Exercise aim = The line containing "undetected, they can" marks the end: output every line of the data up to it, and that line too, exactly as written.

Supplied material =
========

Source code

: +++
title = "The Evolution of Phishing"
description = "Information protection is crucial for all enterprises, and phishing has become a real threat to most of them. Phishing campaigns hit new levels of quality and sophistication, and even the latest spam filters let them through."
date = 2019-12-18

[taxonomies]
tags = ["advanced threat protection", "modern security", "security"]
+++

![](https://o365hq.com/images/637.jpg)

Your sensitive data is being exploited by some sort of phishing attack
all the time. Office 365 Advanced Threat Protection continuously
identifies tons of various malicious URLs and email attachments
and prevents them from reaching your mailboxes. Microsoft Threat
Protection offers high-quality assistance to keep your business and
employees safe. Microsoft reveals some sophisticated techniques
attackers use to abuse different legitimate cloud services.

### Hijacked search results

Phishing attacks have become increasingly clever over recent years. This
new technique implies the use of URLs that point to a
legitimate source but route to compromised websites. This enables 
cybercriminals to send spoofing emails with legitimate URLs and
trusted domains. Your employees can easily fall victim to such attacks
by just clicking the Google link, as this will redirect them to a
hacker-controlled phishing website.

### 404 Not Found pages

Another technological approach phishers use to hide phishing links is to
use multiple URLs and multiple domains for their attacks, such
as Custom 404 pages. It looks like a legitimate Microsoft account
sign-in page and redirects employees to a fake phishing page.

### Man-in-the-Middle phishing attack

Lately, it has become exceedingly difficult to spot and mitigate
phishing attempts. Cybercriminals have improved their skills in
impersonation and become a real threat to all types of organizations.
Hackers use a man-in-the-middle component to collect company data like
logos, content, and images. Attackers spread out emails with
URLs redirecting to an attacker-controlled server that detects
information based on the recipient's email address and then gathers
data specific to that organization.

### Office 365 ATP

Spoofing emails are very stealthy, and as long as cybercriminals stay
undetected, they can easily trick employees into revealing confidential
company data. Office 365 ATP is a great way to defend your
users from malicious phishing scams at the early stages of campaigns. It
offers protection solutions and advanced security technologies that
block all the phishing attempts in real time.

========

Response to this exercise =
Source code

: +++
title = "The Evolution of Phishing"
description = "Information protection is crucial for all enterprises, and phishing has become a real threat to most of them. Phishing campaigns hit new levels of quality and sophistication, and even the latest spam filters let them through."
date = 2019-12-18

[taxonomies]
tags = ["advanced threat protection", "modern security", "security"]
+++

![](https://o365hq.com/images/637.jpg)

Your sensitive data is being exploited by some sort of phishing attack
all the time. Office 365 Advanced Threat Protection continuously
identifies tons of various malicious URLs and email attachments
and prevents them from reaching your mailboxes. Microsoft Threat
Protection offers high-quality assistance to keep your business and
employees safe. Microsoft reveals some sophisticated techniques
attackers use to abuse different legitimate cloud services.

### Hijacked search results

Phishing attacks have become increasingly clever over recent years. This
new technique implies the use of URLs that point to a
legitimate source but route to compromised websites. This enables 
cybercriminals to send spoofing emails with legitimate URLs and
trusted domains. Your employees can easily fall victim to such attacks
by just clicking the Google link, as this will redirect them to a
hacker-controlled phishing website.

### 404 Not Found pages

Another technological approach phishers use to hide phishing links is to
use multiple URLs and multiple domains for their attacks, such
as Custom 404 pages. It looks like a legitimate Microsoft account
sign-in page and redirects employees to a fake phishing page.

### Man-in-the-Middle phishing attack

Lately, it has become exceedingly difficult to spot and mitigate
phishing attempts. Cybercriminals have improved their skills in
impersonation and become a real threat to all types of organizations.
Hackers use a man-in-the-middle component to collect company data like
logos, content, and images. Attackers spread out emails with
URLs redirecting to an attacker-controlled server that detects
information based on the recipient's email address and then gathers
data specific to that organization.

### Office 365 ATP

Spoofing emails are very stealthy, and as long as cybercriminals stay
undetected, they can easily trick employees into revealing confidential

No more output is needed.